I was just 12 years old and excited that in three days I would be turning 13. I would finally be a teenager, and it was summertime. No school or studies to worry about, just fun. I was in a different town, spending the weekend with my best friend. We had become separated that school year when her parents divorced and she was whisked away to live with her father. When weekends approached, I would beg and plead with my mother to let me spend the weekend at my friends. I usually didn’t get my way with these requests, but using my upcoming birthday as part of my argument worked this time.
Though my mother didn’t know, my friend and I were mostly unsupervised and free to make all sorts of bad decisions together. We would walk to the corner store and buy cigarettes from a clerk with no morals, stay up all night, and usually find some sort of alcohol to drink. There was a boy who lived on the street behind her that I had a crush on. I knew nothing about him, except that I thought he was “cute” and that he was at least 3 to 4 years older than me.
I was too young and awkward for dating, but I still always tried to find out where he was. My friend and I would walk to the park where I would watch him shoot basketball, or to a small patch of woods where she and I would sit on a log together while he and a group of his friends would ride their bikes along the trails. Sometimes I would never find him, but either way no words were ever spoken between us. What was a 12-year-old girl to say? I had no idea if he even knew I was basically tracking him down, and thinking back- I am not sure my best friend knew either.
That weekend I ended up across the street with my friend. She had lived in that neighborhood most of the school year and was obviously comfortable visiting this home. No adults were present, just her, I and the boy who lived there. He was a couple of years older, but she knew him from school.
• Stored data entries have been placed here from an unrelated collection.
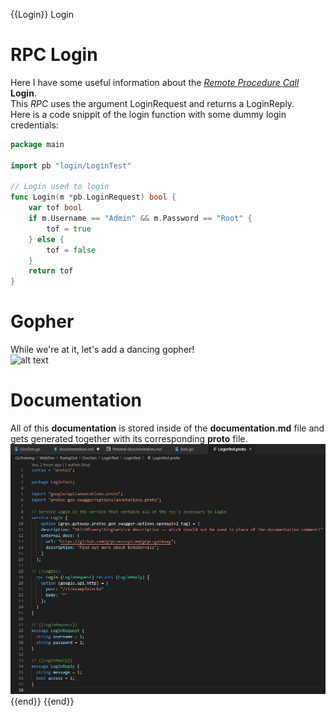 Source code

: {{Login}}
Login

# RPC Login

Here I have some useful information about the [*Remote Procedure Call*](https://en.wikipedia.org/wiki/Remote_procedure_call "Definition of RPC") **Login**.\
This *RPC* uses the argument LoginRequest and returns a LoginReply.\
Here is a code snippit of the login function with some dummy login credentials:
```go
package main

import pb "login/LoginTest"

// Login used to login
func Login(m *pb.LoginRequest) bool {
	var tof bool
	if m.Username == "Admin" && m.Password == "Root" {
		tof = true
	} else {
		tof = false
	}
	return tof
}
```
# Gopher
While we're at it, let's add a dancing gopher!\
![alt text](https://camo.githubusercontent.com/c70f18274a81ee98dca1c116b68d5a35847b2e65/687474703a2f2f7374617469632e76656c76657463616368652e6f72672f70616765732f323031382f30362f31332f70617274792d676f706865722f64616e63696e672d676f706865722e676966 "Dancing Gopher")

# Documentation
All of this **documentation** is stored inside of the **documentation.md** file and gets generated together with its corresponding **proto** file.\
![alt text](https://raw.githubusercontent.com/Jeremytjuh/Gotraining/master/WebDev/TryingOut/DocGen/Protofile.png "Proto file")
{{end}}
{{end}} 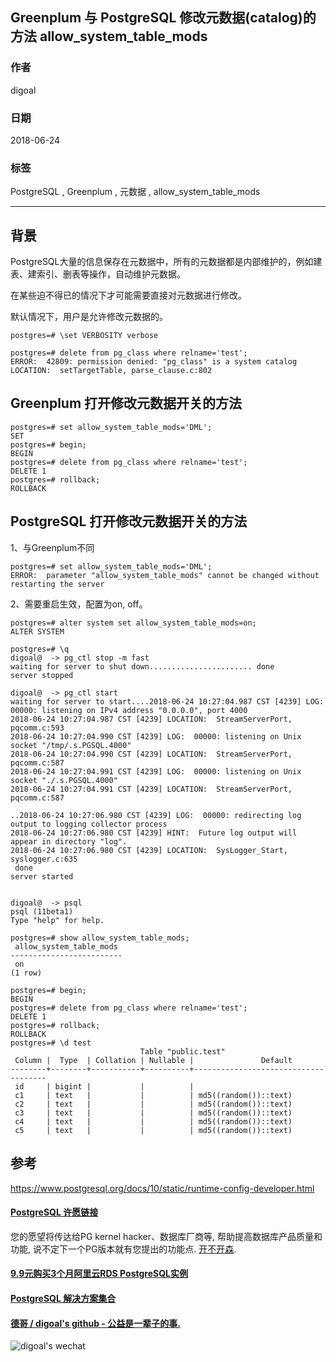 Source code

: ## Greenplum 与 PostgreSQL 修改元数据(catalog)的方法 allow_system_table_mods  
                                                             
### 作者                                                             
digoal                                                             
                                                             
### 日期                                                             
2018-06-24                                                           
                                                             
### 标签                                                             
PostgreSQL , Greenplum , 元数据 , allow_system_table_mods   
                                                             
----                                                             
                                                             
## 背景    
PostgreSQL大量的信息保存在元数据中，所有的元数据都是内部维护的，例如建表、建索引、删表等操作，自动维护元数据。  
  
在某些迫不得已的情况下才可能需要直接对元数据进行修改。  
  
默认情况下，用户是允许修改元数据的。  
  
```  
postgres=# \set VERBOSITY verbose  
  
postgres=# delete from pg_class where relname='test';  
ERROR:  42809: permission denied: "pg_class" is a system catalog  
LOCATION:  setTargetTable, parse_clause.c:802  
```  
  
## Greenplum 打开修改元数据开关的方法  
  
```  
postgres=# set allow_system_table_mods='DML';  
SET  
postgres=# begin;  
BEGIN  
postgres=# delete from pg_class where relname='test';  
DELETE 1  
postgres=# rollback;  
ROLLBACK  
```  
  
## PostgreSQL 打开修改元数据开关的方法  
1、与Greenplum不同  
  
```  
postgres=# set allow_system_table_mods='DML';  
ERROR:  parameter "allow_system_table_mods" cannot be changed without restarting the server  
```  
  
2、需要重启生效，配置为on, off。  
  
```  
postgres=# alter system set allow_system_table_mods=on;  
ALTER SYSTEM  
  
postgres=# \q  
digoal@  -> pg_ctl stop -m fast  
waiting for server to shut down....................... done  
server stopped  
  
digoal@  -> pg_ctl start  
waiting for server to start....2018-06-24 10:27:04.987 CST [4239] LOG:  00000: listening on IPv4 address "0.0.0.0", port 4000  
2018-06-24 10:27:04.987 CST [4239] LOCATION:  StreamServerPort, pqcomm.c:593  
2018-06-24 10:27:04.990 CST [4239] LOG:  00000: listening on Unix socket "/tmp/.s.PGSQL.4000"  
2018-06-24 10:27:04.990 CST [4239] LOCATION:  StreamServerPort, pqcomm.c:587  
2018-06-24 10:27:04.991 CST [4239] LOG:  00000: listening on Unix socket "./.s.PGSQL.4000"  
2018-06-24 10:27:04.991 CST [4239] LOCATION:  StreamServerPort, pqcomm.c:587  
  
..2018-06-24 10:27:06.980 CST [4239] LOG:  00000: redirecting log output to logging collector process  
2018-06-24 10:27:06.980 CST [4239] HINT:  Future log output will appear in directory "log".  
2018-06-24 10:27:06.980 CST [4239] LOCATION:  SysLogger_Start, syslogger.c:635  
 done  
server started  
  
  
digoal@  -> psql  
psql (11beta1)  
Type "help" for help.  
  
postgres=# show allow_system_table_mods;  
 allow_system_table_mods   
-------------------------  
 on  
(1 row)  
  
postgres=# begin;  
BEGIN  
postgres=# delete from pg_class where relname='test';  
DELETE 1  
postgres=# rollback;  
ROLLBACK  
postgres=# \d test  
                             Table "public.test"  
 Column |  Type  | Collation | Nullable |               Default                 
--------+--------+-----------+----------+-------------------------------------  
 id     | bigint |           |          |   
 c1     | text   |           |          | md5((random())::text)  
 c2     | text   |           |          | md5((random())::text)  
 c3     | text   |           |          | md5((random())::text)  
 c4     | text   |           |          | md5((random())::text)  
 c5     | text   |           |          | md5((random())::text)  
```  
  
## 参考  
https://www.postgresql.org/docs/10/static/runtime-config-developer.html  
  
  
  
  
  
  
  
  
  
  
  
  
  
  
  
  
  
  
  
  
  
  
  
  
  
  
  
  
  
  
  
  
  
  
  
  
  
  
  
  
  
  
  
  
  
  
  
  
  
  
  
  
  
  
  
  
  
  
  
  
  
  
  
  
#### [PostgreSQL 许愿链接](https://github.com/digoal/blog/issues/76 "269ac3d1c492e938c0191101c7238216")
您的愿望将传达给PG kernel hacker、数据库厂商等, 帮助提高数据库产品质量和功能, 说不定下一个PG版本就有您提出的功能点. [开不开森](https://github.com/digoal/blog/issues/76 "269ac3d1c492e938c0191101c7238216").  
  
  
#### [9.9元购买3个月阿里云RDS PostgreSQL实例](https://www.aliyun.com/database/postgresqlactivity "57258f76c37864c6e6d23383d05714ea")
  
  
#### [PostgreSQL 解决方案集合](https://yq.aliyun.com/topic/118 "40cff096e9ed7122c512b35d8561d9c8")
  
  
#### [德哥 / digoal's github - 公益是一辈子的事.](https://github.com/digoal/blog/blob/master/README.md "22709685feb7cab07d30f30387f0a9ae")
  
  
![digoal's wechat](../pic/digoal_weixin.jpg "f7ad92eeba24523fd47a6e1a0e691b59")
  
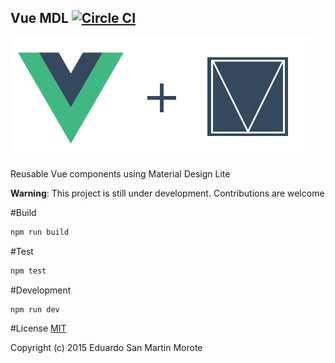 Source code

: Vue MDL [![Circle CI](https://circleci.com/gh/posva/vue-mdl.svg?style=svg)](https://circleci.com/gh/posva/vue-mdl)
---

![logo](logo.png)

Reusable Vue components using Material Design Lite

__Warning__: This project is still under development. Contributions are welcome

#Build

```bash
npm run build
```

#Test

```bash
npm test
```

#Development

```bash
npm run dev
```

#License
[MIT](http://opensource.org/licenses/MIT)

Copyright (c) 2015 Eduardo San Martin Morote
We sat in the kitchen talking over a blaring radio while sipping on big gulps of cola from the corner store. At some point, I went into the living room to gather something from my purse. There I heard music that was even louder than what we were listening to in the kitchen. The music was coming from the second floor and it wasn’t concerning. I merely assumed another family member was busy living their life on a different floor of the house and turned back to return to the kitchen. It was at this point that everything changed.
The boy I was obsessed with was looking directly at me as he was making his way down the staircase. Along with the Ozzy Osbourne track he was so loudly playing, he pointed directly at me and in perfect sync with the lyrics of the song, mouthed “I am Iron Man”.
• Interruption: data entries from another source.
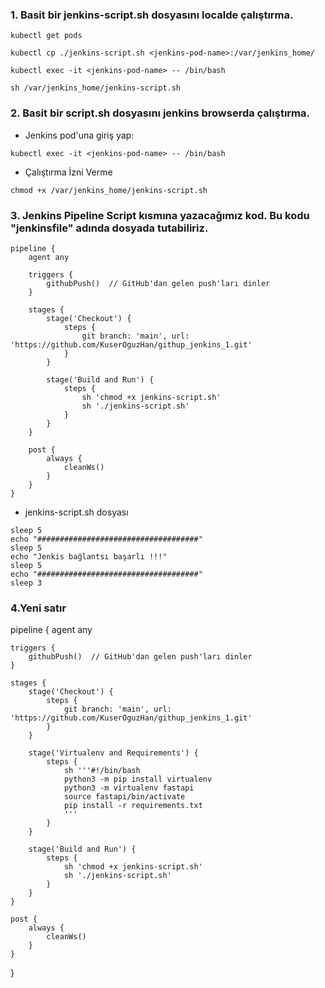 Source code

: ### 1. Basit bir jenkins-script.sh dosyasını localde çalıştırma.

```
kubectl get pods
```

```
kubectl cp ./jenkins-script.sh <jenkins-pod-name>:/var/jenkins_home/
```

```
kubectl exec -it <jenkins-pod-name> -- /bin/bash
```

```
sh /var/jenkins_home/jenkins-script.sh
```
### 2. Basit bir script.sh dosyasını jenkins browserda çalıştırma.

- Jenkins pod'una giriş yap:

```
kubectl exec -it <jenkins-pod-name> -- /bin/bash
```
- Çalıştırma İzni Verme

```
chmod +x /var/jenkins_home/jenkins-script.sh
```

### 3. Jenkins Pipeline Script kısmına yazacağımız kod. Bu kodu "jenkinsfile" adında dosyada tutabiliriz.

```
pipeline {
    agent any

    triggers {
        githubPush()  // GitHub'dan gelen push'ları dinler
    }

    stages {
        stage('Checkout') {
            steps {
                git branch: 'main', url: 'https://github.com/KuserOguzHan/githup_jenkins_1.git'
            }
        }

        stage('Build and Run') {
            steps {
                sh 'chmod +x jenkins-script.sh'
                sh './jenkins-script.sh'
            }
        }
    }

    post {
        always {
            cleanWs()
        }
    }
}
```
- jenkins-script.sh dosyası
```
sleep 5
echo "####################################"
sleep 5
echo "Jenkis bağlantsı başarlı !!!"
sleep 5
echo "####################################"
sleep 3
```
### 4.Yeni satır

pipeline {
    agent any

    triggers {
        githubPush()  // GitHub'dan gelen push'ları dinler
    }

    stages {
        stage('Checkout') {
            steps {
                git branch: 'main', url: 'https://github.com/KuserOguzHan/githup_jenkins_1.git'
            }
        }

        stage('Virtualenv and Requirements') {
            steps {
                sh '''#!/bin/bash
                python3 -m pip install virtualenv
                python3 -m virtualenv fastapi
                source fastapi/bin/activate
                pip install -r requirements.txt
                '''
            }
        }

        stage('Build and Run') {
            steps {
                sh 'chmod +x jenkins-script.sh'
                sh './jenkins-script.sh'
            }
        }
    }

    post {
        always {
            cleanWs()
        }
    }
}
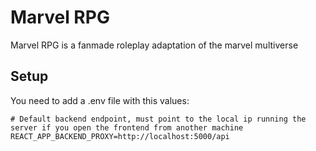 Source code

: # Marvel RPG
Marvel RPG is a fanmade roleplay adaptation of the marvel multiverse 
## Setup
You need to add a .env file with this values:
```properties
# Default backend endpoint, must point to the local ip running the server if you open the frontend from another machine 
REACT_APP_BACKEND_PROXY=http://localhost:5000/api
``` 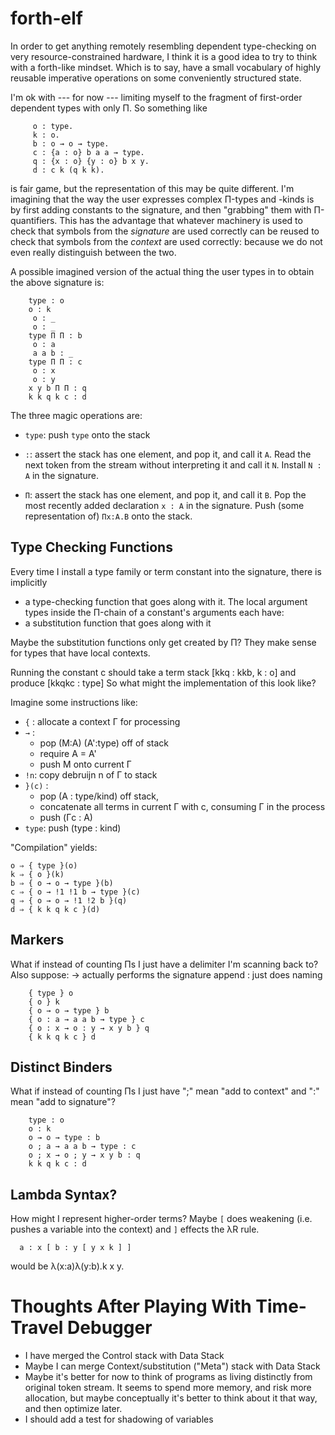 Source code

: forth-elf
=========

In order to get anything remotely resembling dependent type-checking
on very resource-constrained hardware, I think it is a good idea to
try to think with a forth-like mindset. Which is to say, have a small
vocabulary of highly reusable imperative operations on some
conveniently structured state.

I'm ok with --- for now --- limiting myself to the fragment of
first-order dependent types with only Π. So something like
```
     o : type.
     k : o.
     b : o → o → type.
     c : {a : o} b a a → type.
     q : {x : o} {y : o} b x y.
     d : c k (q k k).
```

is fair game, but the representation of this may be quite different.
I'm imagining that the way the user expresses complex Π-types and
-kinds is by first adding constants to the signature, and then
"grabbing" them with Π-quantifiers. This has the advantage that
whatever machinery is used to check that symbols from the *signature*
are used correctly can be reused to check that symbols from the
*context* are used correctly: because we do not even really
distinguish between the two.

A possible imagined version of the actual thing the user types in to obtain
the above signature is:
```
    type : o
    o : k
     o : _
     o : _
    type Π Π : b
     o : a
     a a b : _
    type Π Π : c
     o : x
     o : y
    x y b Π Π : q
    k k q k c : d
```
The three magic operations are:

- `type`: push `type` onto the stack

- `:`: assert the stack has one element, and pop it, and call it `A`.
   Read the next token from the stream without interpreting it and call it `N`.
   Install `N : A` in the signature.

- `Π`: assert the stack has one element, and pop it, and call it `B`.
   Pop the most recently added declaration `x : A` in the signature.
   Push (some representation of) `Πx:A.B` onto the stack.

Type Checking Functions
-----------------------

Every time I install a type family or term constant into the signature,
there is implicitly
- a type-checking function that goes along with it.
The local argument types inside the Π-chain of a constant's arguments each have:
- a substitution function that goes along with it

Maybe the substitution functions only get created by Π? They make sense
for types that have local contexts.

Running the constant c should take a term stack
[kkq : kkb, k : o]
and produce
[kkqkc : type]
So what might the implementation of this look like?

Imagine some instructions like:

- `{` : allocate a context Γ for processing
- `→` :
    - pop (M:A) (A':type) off of stack
    - require A = A'
    - push M onto current Γ
- `!n`: copy debruijn n of Γ to stack
- `}(c)` :
    - pop (A : type/kind) off stack,
    - concatenate all terms in current Γ with c, consuming Γ in the process
    - push (Γc : A)
- `type`: push (type : kind)

"Compilation" yields:
```
o ⇒ { type }(o)
k ⇒ { o }(k)
b ⇒ { o → o → type }(b)
c ⇒ { o → !1 !1 b → type }(c)
q ⇒ { o → o → !1 !2 b }(q)
d ⇒ { k k q k c }(d)
```

Markers
-------
What if instead of counting Πs I just have a delimiter I'm scanning back to?
Also suppose:
 → actually performs the signature append
 : just does naming

```
    { type } o
    { o } k
    { o → o → type } b
    { o : a → a a b → type } c
    { o : x → o : y → x y b } q
    { k k q k c } d
```

Distinct Binders
----------------
What if instead of counting Πs I just have ";" mean "add to context"
and ":" mean "add to signature"?

```
    type : o
    o : k
    o → o → type : b
    o ; a → a a b → type : c
    o ; x → o ; y → x y b : q
    k k q k c : d
```

Lambda Syntax?
--------------

How might I represent higher-order terms? Maybe `[` does weakening (i.e. pushes a variable into the context)
and `]` effects the λR rule.
```
  a : x [ b : y [ y x k ] ]
```
would be λ(x:a)λ(y:b).k x y.

Thoughts After Playing With Time-Travel Debugger
================================================

- I have merged the Control stack with Data Stack
- Maybe I can merge Context/substitution ("Meta") stack with Data Stack
- Maybe it's better for now to think of programs as living distinctly
  from original token stream. It seems to spend more memory, and risk
  more allocation, but maybe conceptually it's better to think about
  it that way, and then optimize later.
- I should add a test for shadowing of variables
He was there and my heart and tummy certainly fluttered! I was three rooms away from my friend and standing there dumb founded. He said my name and I was astonished that he knew it, let alone that I existed. He approached me and told me that he was moving in there with his friend and there were two different rooms he could pick from. He wanted my opinion on which room to choose and would I come upstairs to check them out.
At a naïve 12 years of age, not one inkling of danger or ill thoughts entered my head. I blindly and eagerly followed him upstairs to give my advice on the “important decision” he needed to make. At the top of the steps a long hall way with doors lining each side presented itself. I was a bit impressed and envious of him being in the position of being able to pick a room to live with his friend.
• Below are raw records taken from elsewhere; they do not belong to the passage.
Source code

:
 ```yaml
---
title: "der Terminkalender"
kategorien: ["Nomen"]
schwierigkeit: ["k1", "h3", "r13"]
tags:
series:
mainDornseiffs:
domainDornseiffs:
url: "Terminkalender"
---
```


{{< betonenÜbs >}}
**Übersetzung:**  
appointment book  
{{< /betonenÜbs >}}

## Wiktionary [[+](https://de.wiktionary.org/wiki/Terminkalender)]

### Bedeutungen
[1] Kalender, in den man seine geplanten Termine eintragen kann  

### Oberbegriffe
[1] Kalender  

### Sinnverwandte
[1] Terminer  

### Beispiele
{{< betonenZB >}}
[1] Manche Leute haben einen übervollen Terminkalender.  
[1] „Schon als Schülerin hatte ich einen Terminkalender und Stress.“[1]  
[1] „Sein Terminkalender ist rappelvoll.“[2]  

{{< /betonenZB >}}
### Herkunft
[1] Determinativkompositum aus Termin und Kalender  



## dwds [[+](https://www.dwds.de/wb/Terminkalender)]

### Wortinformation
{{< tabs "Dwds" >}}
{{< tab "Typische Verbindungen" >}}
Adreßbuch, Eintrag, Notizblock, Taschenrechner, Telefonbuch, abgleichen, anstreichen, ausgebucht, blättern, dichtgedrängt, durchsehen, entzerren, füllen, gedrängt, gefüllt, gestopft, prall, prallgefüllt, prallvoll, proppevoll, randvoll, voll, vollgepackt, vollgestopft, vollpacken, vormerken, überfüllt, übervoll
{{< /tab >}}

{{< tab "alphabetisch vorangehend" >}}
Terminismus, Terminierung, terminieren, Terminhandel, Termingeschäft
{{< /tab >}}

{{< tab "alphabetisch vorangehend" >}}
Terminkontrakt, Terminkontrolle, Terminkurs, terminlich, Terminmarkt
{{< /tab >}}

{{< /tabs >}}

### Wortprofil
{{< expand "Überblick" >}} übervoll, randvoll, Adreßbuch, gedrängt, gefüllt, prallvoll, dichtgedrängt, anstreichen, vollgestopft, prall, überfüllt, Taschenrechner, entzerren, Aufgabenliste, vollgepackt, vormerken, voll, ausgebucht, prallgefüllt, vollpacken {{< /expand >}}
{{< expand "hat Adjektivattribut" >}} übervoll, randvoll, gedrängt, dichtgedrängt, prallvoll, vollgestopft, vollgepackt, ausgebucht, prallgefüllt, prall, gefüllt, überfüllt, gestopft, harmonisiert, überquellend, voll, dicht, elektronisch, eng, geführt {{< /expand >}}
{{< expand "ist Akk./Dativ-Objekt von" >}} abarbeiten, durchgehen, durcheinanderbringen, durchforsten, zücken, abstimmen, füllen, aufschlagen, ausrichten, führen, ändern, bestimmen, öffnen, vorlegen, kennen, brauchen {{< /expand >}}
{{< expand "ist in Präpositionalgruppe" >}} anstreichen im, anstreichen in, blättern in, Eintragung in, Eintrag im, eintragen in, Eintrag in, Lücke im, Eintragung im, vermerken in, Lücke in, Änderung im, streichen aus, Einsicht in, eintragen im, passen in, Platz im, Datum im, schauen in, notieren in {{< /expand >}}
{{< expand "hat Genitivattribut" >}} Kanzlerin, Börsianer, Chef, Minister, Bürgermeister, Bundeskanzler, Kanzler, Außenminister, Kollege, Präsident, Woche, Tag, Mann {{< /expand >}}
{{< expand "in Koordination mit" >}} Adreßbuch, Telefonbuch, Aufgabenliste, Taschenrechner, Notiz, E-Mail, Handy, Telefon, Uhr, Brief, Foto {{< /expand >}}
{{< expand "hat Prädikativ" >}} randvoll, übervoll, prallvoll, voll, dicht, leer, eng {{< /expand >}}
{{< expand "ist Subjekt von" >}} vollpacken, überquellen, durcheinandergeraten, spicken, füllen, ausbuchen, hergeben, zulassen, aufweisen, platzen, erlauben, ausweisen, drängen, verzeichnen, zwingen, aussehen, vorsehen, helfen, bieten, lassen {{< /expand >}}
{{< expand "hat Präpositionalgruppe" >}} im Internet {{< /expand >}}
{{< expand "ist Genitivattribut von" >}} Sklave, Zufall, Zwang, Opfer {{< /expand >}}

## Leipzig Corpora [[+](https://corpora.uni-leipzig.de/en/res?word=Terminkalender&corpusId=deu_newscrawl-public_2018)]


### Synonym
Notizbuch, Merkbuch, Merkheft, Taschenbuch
He opened the second door on the left and stated that it was the room he was thinking of choosing because it was bigger and had more windows. I was starting to say something or ask a question when he shut the door and quickly slid a hook down that locked the door from the inside. It was at this point that I realized the utter stupidity of my innocence and trust in humans.
But there was no time for realizations as I was already thrown on the bed, pinned and half undressed. My fighting and yelling was drowned out by the music, but the pain I felt was louder and more intense than any Ozzy song.
No matter what I tried, I could not free my hands as “the cute boy” proceeded to rape me. Though it felt like forever, the same song was still playing when I was finally free to flee. Now that I am in my forties, the song still makes me sick; particularly the introduction where Ozzy declares, “I am Iron Man”.
However, I have turned into something stronger and more resilient that enables me to declare firmly that “I AM IRON WOMAN”.